3 Direito a uma adequada proteção social e o segurado aposentado

Se a modulação da cobertura previdenciária após a concessão do benefício é bem percebida no que alude ao titular de uma prestação por incapacidade, o mesmo não se pode dizer a respeito do segurado titular de uma aposentadoria espontânea. Nesse último caso, há uma situação altamente peculiar.

De fato, após a concessão de uma aposentadoria por idade, tempo de contribuição ou especial, a previdência social entrega o segurado ao acaso da própria sorte, fazendo extinguir o direito à proteção previdenciária adequada, concedendo um benefício que se traduz em uma cobertura previdenciária insensível a qualquer fato superveniente que reclame grau mais elevado de proteção social.

O que se pretende sustentar é que por força desse direito fundamental a uma previdência social adequada, faz-se devida, mesmo após a concessão desses benefícios programáveis, a adequação da cobertura previdenciária no que toca ao mecanismo específico de proteção e ao nível da renda mensal. Para que seja legítima, a cobertura previdenciária deve passar a cada tempo pelo teste da adequação.

Se, após a concessão de uma determinada aposentadoria espontânea, sobrevém ao segurado uma contingência social adversa que, em tese, faz desencadear a proteção previdenciária por meio de um benefício reputado prioritário em relação ao concedido originariamente, ao segurado assiste o direito à adequação de sua proteção previdenciária, mediante a transformação do benefício de que era titular para o benefício previsto para a cobertura da contingência social de maior gravidade.

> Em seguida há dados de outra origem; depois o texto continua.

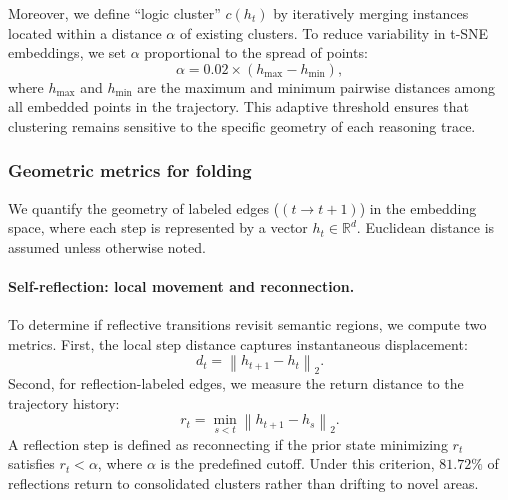 Moreover, we define ``logic cluster'' $c(h_t)$ by iteratively merging instances located within a distance $\alpha$ of existing clusters. To reduce variability in t-SNE embeddings, we set $\alpha$ proportional to the spread of points:
\begin{equation}
\alpha = 0.02 \times (h_{\max} - h_{\min}),
\end{equation}
where \(h_{\max}\) and \(h_{\min}\) are the maximum and minimum pairwise distances among all embedded points in the trajectory. This adaptive threshold ensures that clustering remains sensitive to the specific geometry of each reasoning trace.

\subsubsection{Geometric metrics for folding}
\label{app:folding-metrics}
We quantify the geometry of labeled edges (\((t \rightarrow t{+}1)\)) in the embedding space, where each step is represented by a vector \(h_t \in \mathbb{R}^d\). Euclidean distance is assumed unless otherwise noted.\vspace{-5pt}


\paragraph{\textbf{Self-reflection: local movement and reconnection.}}
To determine if reflective transitions revisit semantic regions, we compute two metrics. First, the {local step distance} captures instantaneous displacement:
\begin{equation}
d_t = \left\lVert h_{t+1} - h_t \right\rVert_2.
\end{equation}
Second, for reflection-labeled edges, we measure the {return distance} to the trajectory history:
\begin{equation}
r_t = \min_{s < t} \left\lVert h_{t+1} - h_s \right\rVert_2.
\end{equation}
A reflection step is defined as {reconnecting} if the prior state minimizing \(r_t\) satisfies \(r_t < \alpha\), where \(\alpha\) is the predefined cutoff. Under this criterion, \(81.72\%\) of reflections return to consolidated clusters rather than drifting to novel areas.\vspace{-5pt}


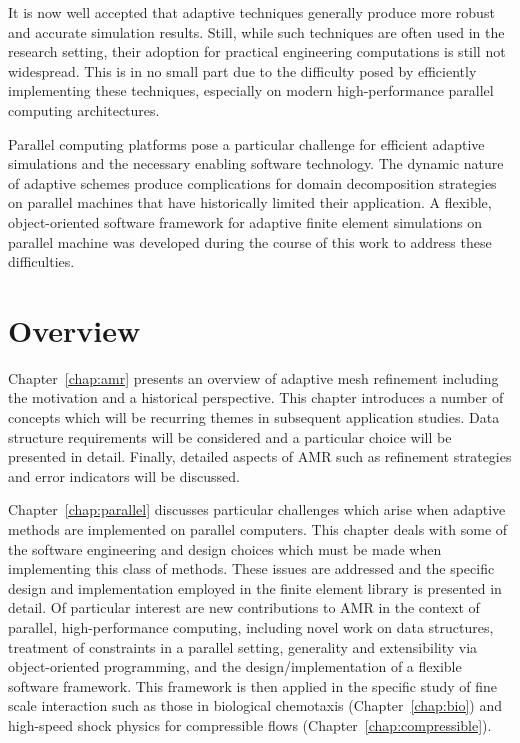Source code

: It is now well accepted that adaptive techniques generally produce more robust and accurate simulation results.  Still, while such techniques are often used in the research setting, their adoption for practical engineering computations is still not widespread.  This is in no small part due to the difficulty posed by efficiently implementing these techniques, especially on modern high-performance parallel computing architectures.

Parallel computing platforms pose a particular challenge for efficient adaptive simulations and the necessary enabling software technology.  The dynamic nature of adaptive schemes produce complications for domain decomposition strategies on parallel machines that have historically limited their application.  A flexible, object-oriented software framework for adaptive finite element simulations on parallel machine was developed during the course of this work to address these difficulties.

\section{Overview}
Chapter~\ref{chap:amr} presents an overview of adaptive mesh refinement including the motivation and  a historical perspective.  This chapter introduces a number of concepts which will be recurring themes in subsequent application studies.  Data structure requirements will be considered and a particular choice will be presented in detail.  Finally, detailed aspects of AMR such as refinement strategies and error indicators will be discussed.

Chapter~\ref{chap:parallel} discusses particular challenges which arise when adaptive methods are implemented on parallel computers.  This chapter deals with some of the software engineering and design choices which must be made when implementing this class of methods.  These issues are addressed and the specific design and implementation employed in the \libMesh{} finite element library is presented in detail. Of particular interest are new contributions to AMR in the context of parallel, high-performance computing, including novel work on data structures, treatment of constraints in a parallel setting, generality and extensibility via object-oriented programming, and the design/implementation of a flexible software framework.  This framework is then applied in the specific study of fine scale interaction such as those in biological chemotaxis (Chapter~\ref{chap:bio}) and high-speed shock physics for compressible flows (Chapter~\ref{chap:compressible}).

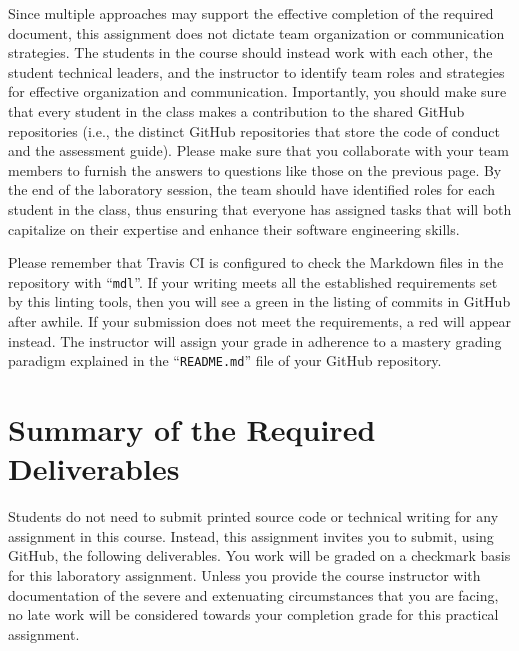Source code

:\documentclass[11pt]{article}
\newcommand{\command}[1]{``\lstinline{#1}''}
\newcommand{\checkmark}{\ding{51}}
\newcommand{\naughtmark}{\ding{55}}
\begin{document}
Since multiple approaches may support the effective completion of the required
document, this assignment does not dictate team organization or communication
strategies. The students in the course should instead work with each other, the
student technical leaders, and the instructor to identify team roles and
strategies for effective organization and communication. Importantly, you should
make sure that every student in the class makes a contribution to the shared
GitHub repositories (i.e., the distinct GitHub repositories that store the code
of conduct and the assessment guide).
%
Please make sure that you collaborate with your team members to furnish the
answers to questions like those on the previous page.
%
By the end of the laboratory session, the team should have identified roles for
each student in the class, thus ensuring that everyone has assigned tasks that
will both capitalize on their expertise and enhance their software engineering
skills.

Please remember that Travis CI is configured to check the Markdown files in the
repository with \command{mdl}.
%
If your writing meets all the established requirements set by this linting
tools, then you will see a green \checkmark{} in the listing of commits in
GitHub after awhile. If your submission does not meet the requirements, a red
\naughtmark{} will appear instead. The instructor will assign your grade in
adherence to a mastery grading paradigm explained in the \command{README.md}
file of your GitHub repository.



\section*{Summary of the Required Deliverables}

\noindent Students do not need to submit printed source code or technical
writing for any assignment in this course. Instead, this assignment invites you
to submit, using GitHub, the following deliverables. You work will be graded on
a checkmark basis for this laboratory assignment.
%
Unless you provide the course instructor with documentation of the severe and
extenuating circumstances that you are facing, no late work will be considered
towards your completion grade for this practical assignment.
\end{document}
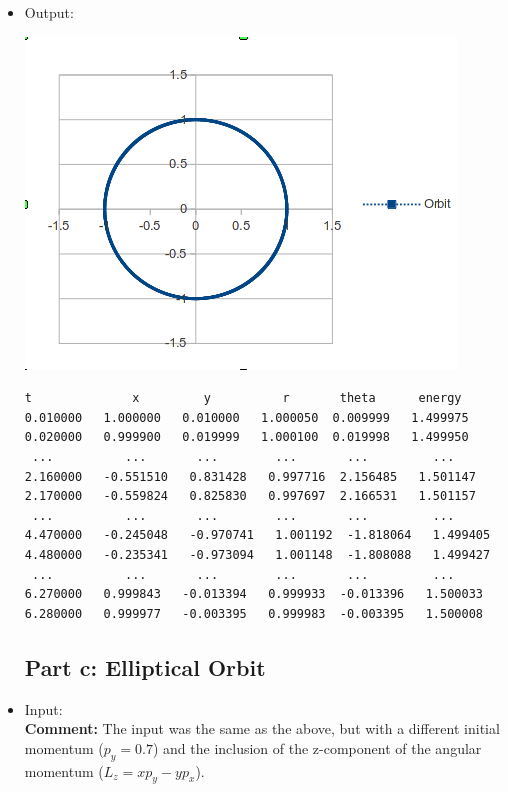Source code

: \documentclass[10pt]{article}
\begin{document}
\begin{itemize}
\begin{verbatim}
                r = pow(x*x  + y*y, 0.5);      //changes coordinates to r
                en = .5 * (p_x*p_x + p_y*p_y) + 1 / r;           //energy
                t += h;
                fprintf(fout,"%f   %f   %f   %f  %f   %f\n", t, x, y, r, atan2(y, x), en);
        }
        fclose(fout);
}
\end{verbatim}
\item Output:
\begin{center}
\includegraphics[scale=.7]{CircularOrbit}
\end{center}
\begin{verbatim}
t              x         y          r       theta      energy
0.010000   1.000000   0.010000   1.000050  0.009999   1.499975
0.020000   0.999900   0.019999   1.000100  0.019998   1.499950
 ...          ...       ...        ...       ...         ...
2.160000   -0.551510   0.831428   0.997716  2.156485   1.501147
2.170000   -0.559824   0.825830   0.997697  2.166531   1.501157
 ...          ...       ...        ...       ...         ...
4.470000   -0.245048   -0.970741   1.001192  -1.818064   1.499405
4.480000   -0.235341   -0.973094   1.001148  -1.808088   1.499427
 ...          ...       ...        ...       ...         ...
6.270000   0.999843   -0.013394   0.999933  -0.013396   1.500033
6.280000   0.999977   -0.003395   0.999983  -0.003395   1.500008
\end{verbatim}

\subsection*{Part c: Elliptical Orbit}
\item Input: \\
\textbf{Comment:} The input was the same as the above, but with a different initial momentum ($p_y = 0.7$) and the inclusion of the z-component of the angular momentum ($L_z = xp_y - yp_x$).


\end{itemize}
\end{document}
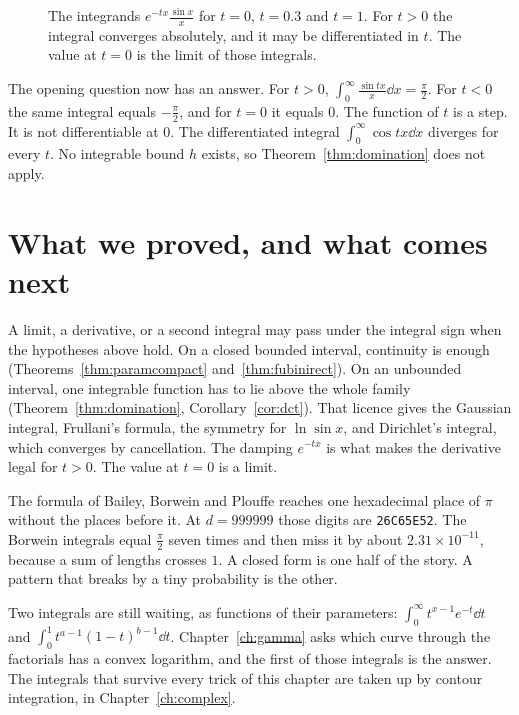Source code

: \begin{figure}[ht]
\centering
{}
\caption{The integrands $e^{-tx}\frac{\sin x}x$ for $t=0$, $t=0.3$ and $t=1$. For $t>0$ the integral converges absolutely, and it may be
differentiated in $t$. The value at $t=0$ is the limit of those integrals.}
\label{fig:damped}
\end{figure}

The opening question now has an answer. For $t>0$, $\int_0^\infty\frac{\sin tx}x\dd x=\frac\pi2$. For $t<0$ the same integral equals $-\frac\pi2$,
and for $t=0$ it equals $0$. The function of $t$ is a step. It is not differentiable at $0$. The differentiated integral
$\int_0^\infty\cos tx\dd x$ diverges for every $t$. No integrable bound $h$ exists, so Theorem~\ref{thm:domination} does not apply.



\section{What we proved, and what comes next}

A limit, a derivative, or a second integral may pass under the integral sign when the hypotheses above hold. On a
closed bounded interval, continuity is enough (Theorems~\ref{thm:paramcompact} and~\ref{thm:fubinirect}). On an unbounded
interval, one integrable function has to lie above the whole family (Theorem~\ref{thm:domination},
Corollary~\ref{cor:dct}). That licence gives the Gaussian integral, Frullani's formula, the symmetry for $\ln\sin x$, and Dirichlet's integral, which converges by cancellation. The damping $e^{-tx}$ is what makes the derivative legal for $t>0$. The value at $t=0$ is a limit.

The formula of Bailey, Borwein and Plouffe reaches one hexadecimal place of $\pi$ without the places before it. At $d=999999$ those digits are \texttt{26C65E52}. The Borwein integrals equal $\frac\pi2$ seven times and then miss it by about $2.31\times10^{-11}$, because a sum of lengths crosses $1$. A closed form is one half of the story. A pattern that breaks by a tiny probability is the other.

Two integrals are still waiting, as functions of their parameters: $\int_0^\infty t^{x-1}e^{-t}\dd t$ and $\int_0^1 t^{a-1}(1-t)^{b-1}\dd t$. Chapter~\ref{ch:gamma} asks which curve through the factorials has a convex logarithm, and the first of those integrals is the answer. The integrals that survive every trick of this chapter are taken up by contour integration, in Chapter~\ref{ch:complex}.

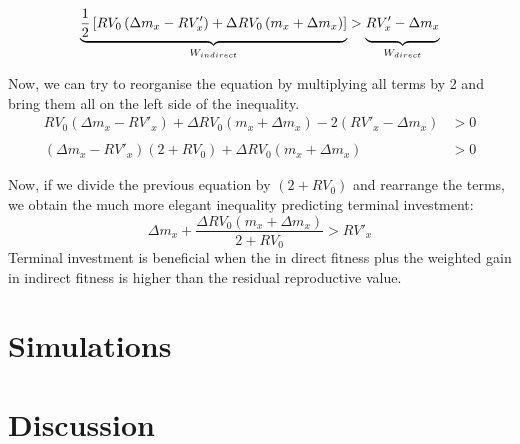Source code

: \documentclass[12pt,review,authoryear]{elsarticle}
\begin{document}
\begin{equation} \label{eq:tiws}
	\def\tallest{\vphantom{\frac{RV_x}{1}}}
	\underbrace{ \frac{1}{2} \left[ RV_0 \left( \Delta m_x - RV'_{x} \right) + \Delta RV_{0} \left(m_x + \Delta m_{x}\right)\right]}_{W_{indirect}} >
	\underbrace { RV'_{x} - \Delta m_{x} \tallest }_{W_{direct}}
\end{equation}

Now, we can try to reorganise the equation by multiplying all terms by 2 and bring them all on the left side of the inequality.
\begin{equation} \label{eq:tiwss}
	\begin{split}
		RV_0 \left( \Delta m_x - RV'_{x} \right) + \Delta RV_{0} \left(m_x + \Delta m_{x}\right) - 2 \left(RV'_{x} - \Delta m_{x}
		\right)
		& > 0
		\\ \\
		\left( \Delta m_x - RV'_{x} \right) \left( 2 + RV_0 \right) + \Delta RV_{0} \left(m_x + \Delta m_{x}\right)
		& > 0
	\end{split}
\end{equation}

Now, if we divide the previous equation by $(2 + RV_0)$ and rearrange the terms, we obtain the much more elegant inequality predicting terminal investment:
\begin{equation} \label{eq:tiwid}
	\Delta m_x  + \frac{ \Delta RV_{0} \left(m_x + \Delta m_{x}\right)}{ 2 + RV_0 }
	> RV'_{x}
\end{equation}
Terminal investment is beneficial when the in direct fitness plus the weighted gain in indirect fitness is higher than the residual reproductive value.




\section{Simulations}




\section{Discussion}
\end{document}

A transformação se dará mediante requerimento formal do segurado, não devendo o ato de requerimento ser confundido com renúncia ao benefício originário.(13) Assim como a cessação de uma aposentadoria por invalidez em face do postulado da proteção adequada não corresponde ao que se convencionou chamar de desaposentação (a melhoria da pensão do direito português), também aqui não se trata disso, pois não se desfaz nada, não se reaproveita tempo de contribuição e não se pretende nova concessão de aposentadoria espontânea em qualquer regime previdenciário.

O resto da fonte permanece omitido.